▶ Exercise brief: Wherever the word "should" turns up in a line of the entries, copy that line.

▶ Information supplied:
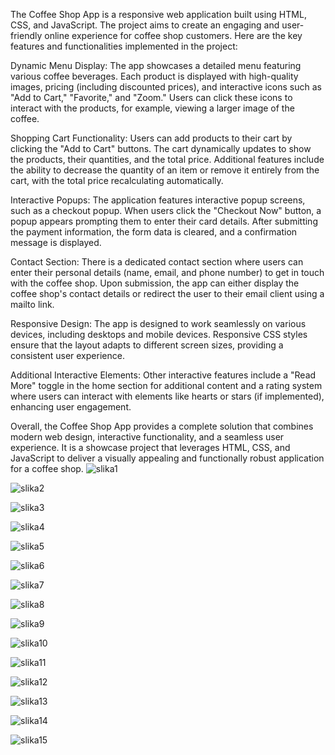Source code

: The Coffee Shop App is a responsive web application built using HTML, CSS, and JavaScript. The project aims to create an engaging and user-friendly online experience for coffee shop customers. Here are the key features and functionalities implemented in the project:

Dynamic Menu Display:
The app showcases a detailed menu featuring various coffee beverages. Each product is displayed with high-quality images, pricing (including discounted prices), and interactive icons such as "Add to Cart," "Favorite," and "Zoom." Users can click these icons to interact with the products, for example, viewing a larger image of the coffee.

Shopping Cart Functionality:
Users can add products to their cart by clicking the "Add to Cart" buttons. The cart dynamically updates to show the products, their quantities, and the total price. Additional features include the ability to decrease the quantity of an item or remove it entirely from the cart, with the total price recalculating automatically.

Interactive Popups:
The application features interactive popup screens, such as a checkout popup. When users click the "Checkout Now" button, a popup appears prompting them to enter their card details. After submitting the payment information, the form data is cleared, and a confirmation message is displayed.

Contact Section:
There is a dedicated contact section where users can enter their personal details (name, email, and phone number) to get in touch with the coffee shop. Upon submission, the app can either display the coffee shop's contact details or redirect the user to their email client using a mailto link.

Responsive Design:
The app is designed to work seamlessly on various devices, including desktops and mobile devices. Responsive CSS styles ensure that the layout adapts to different screen sizes, providing a consistent user experience.

Additional Interactive Elements: 
Other interactive features include a "Read More" toggle in the home section for additional content and a rating system where users can interact with elements like hearts or stars (if implemented), enhancing user engagement.

Overall, the Coffee Shop App provides a complete solution that combines modern web design, interactive functionality, and a seamless user experience. It is a showcase project that leverages HTML, CSS, and JavaScript to deliver a visually appealing and functionally robust application for a coffee shop.
![slika1](https://github.com/user-attachments/assets/33f1ddd2-9b9c-491a-9e06-e34767750a00)

![slika2](https://github.com/user-attachments/assets/17e9aee8-7770-42df-97ac-22ff68891871)

![slika3](https://github.com/user-attachments/assets/454af728-22be-4921-8c09-19ba243767d9)


![slika4](https://github.com/user-attachments/assets/1f3e12ca-b6c4-4958-8d5a-aa0759e3650f)

![slika5](https://github.com/user-attachments/assets/d21820b5-6cc0-47ad-8bf7-b9d38a651702)

![slika6](https://github.com/user-attachments/assets/d7ab8593-3162-4da0-9e14-0af8916d55d8)

![slika7](https://github.com/user-attachments/assets/4f5a1ec7-7674-4156-9802-12f427c48d20)

![slika8](https://github.com/user-attachments/assets/f3c31996-7bba-4bc7-bc70-7d8b7327026d)

![slika9](https://github.com/user-attachments/assets/f23dab7b-fd3f-4e1d-92f9-5efe02389ab0)

![slika10](https://github.com/user-attachments/assets/6e463bb3-c924-4b77-9367-a758d3406962)


![slika11](https://github.com/user-attachments/assets/80a17340-5ce6-4b5b-a0e4-eef414146400)

![slika12](https://github.com/user-attachments/assets/5aeba13f-4465-4d47-831a-4848439fd20f)

![slika13](https://github.com/user-attachments/assets/5b4cdefb-aa6f-49e7-9379-a9434c44bf48)

![slika14](https://github.com/user-attachments/assets/4d5493dc-948a-4f73-ad72-411297a85be5)

![slika15](https://github.com/user-attachments/assets/d8a1fc87-08b2-4d70-af0e-a2b37835ded1)
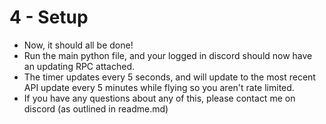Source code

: # 4 - Setup

- Now, it should all be done!
- Run the main python file, and your logged in discord should now have an updating RPC attached.
- The timer updates every 5 seconds, and will update to the most recent API update every 5 minutes while flying so you aren't rate limited.
- If you have any questions about any of this, please contact me on discord (as outlined in readme.md)
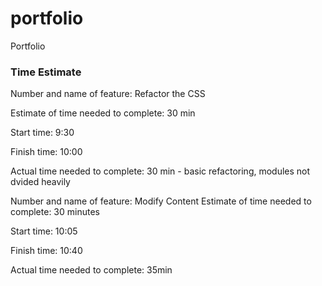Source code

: # portfolio
Portfolio


### Time Estimate
Number and name of feature: Refactor the CSS

Estimate of time needed to complete: 30 min

Start time: 9:30

Finish time: 10:00

Actual time needed to complete: 30 min - basic refactoring, modules not dvided heavily

Number and name of feature: Modify Content
Estimate of time needed to complete: 30 minutes

Start time: 10:05

Finish time: 10:40

Actual time needed to complete: 35min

▶ Answer box:
- Now, it should all be done!
- Run the main python file, and your logged in discord should now have an updating RPC attached.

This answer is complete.